▶ [DIRECTIONS FOR THIS TASK]: Scan the material and copy every line in which "datos" appears.

▶ [DATA EXTRACT]:
....

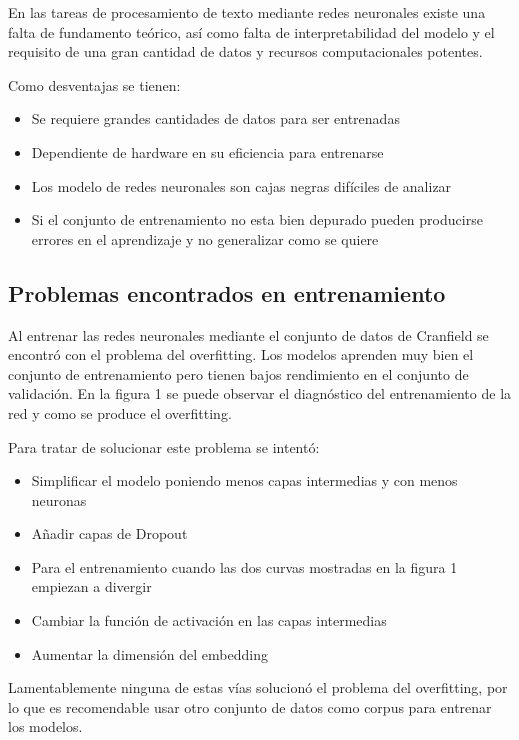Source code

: \documentclass[12pt]{article}
\begin{document}
En las tareas de procesamiento de texto mediante redes neuronales existe una falta de fundamento teórico, as\'i como falta de interpretabilidad del modelo y el requisito de una gran cantidad de datos y recursos computacionales potentes.

Como desventajas se tienen:

\begin{itemize}
	\item Se requiere grandes cantidades de datos para ser entrenadas
	\item Dependiente de hardware en su eficiencia para entrenarse
	\item Los modelo de redes neuronales son cajas negras dif\'iciles de analizar
	\item Si el conjunto de entrenamiento no esta bien depurado pueden producirse errores en el aprendizaje y no generalizar como se quiere
\end{itemize}

\subsection{Problemas encontrados en entrenamiento}

Al entrenar las redes neuronales mediante el conjunto de datos de Cranfield se encontr\'o con el problema del overfitting. Los modelos aprenden muy bien el conjunto de entrenamiento pero tienen bajos rendimiento en el conjunto de validaci\'on. En la figura 1 se puede observar el diagn\'ostico del entrenamiento de la red y como se produce el overfitting.

Para tratar de solucionar este problema se intent\'o:
\begin{itemize}
	\item Simplificar el modelo poniendo menos capas intermedias y con menos neuronas
	\item A\~nadir capas de Dropout
	\item Para el entrenamiento cuando las dos curvas mostradas en la figura 1 empiezan a divergir
	\item Cambiar la funci\'on de activaci\'on en las capas intermedias
	\item Aumentar la dimensi\'on del embedding
\end{itemize}

Lamentablemente ninguna de estas v\'ias solucion\'o el problema del overfitting, por lo que es recomendable usar otro conjunto de datos como corpus para entrenar los modelos.
\end{document}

....

▶ [WRITTEN SOLUTION]:
En las tareas de procesamiento de texto mediante redes neuronales existe una falta de fundamento teórico, as\'i como falta de interpretabilidad del modelo y el requisito de una gran cantidad de datos y recursos computacionales potentes.
	\item Se requiere grandes cantidades de datos para ser entrenadas
Al entrenar las redes neuronales mediante el conjunto de datos de Cranfield se encontr\'o con el problema del overfitting. Los modelos aprenden muy bien el conjunto de entrenamiento pero tienen bajos rendimiento en el conjunto de validaci\'on. En la figura 1 se puede observar el diagn\'ostico del entrenamiento de la red y como se produce el overfitting.
Lamentablemente ninguna de estas v\'ias solucion\'o el problema del overfitting, por lo que es recomendable usar otro conjunto de datos como corpus para entrenar los modelos.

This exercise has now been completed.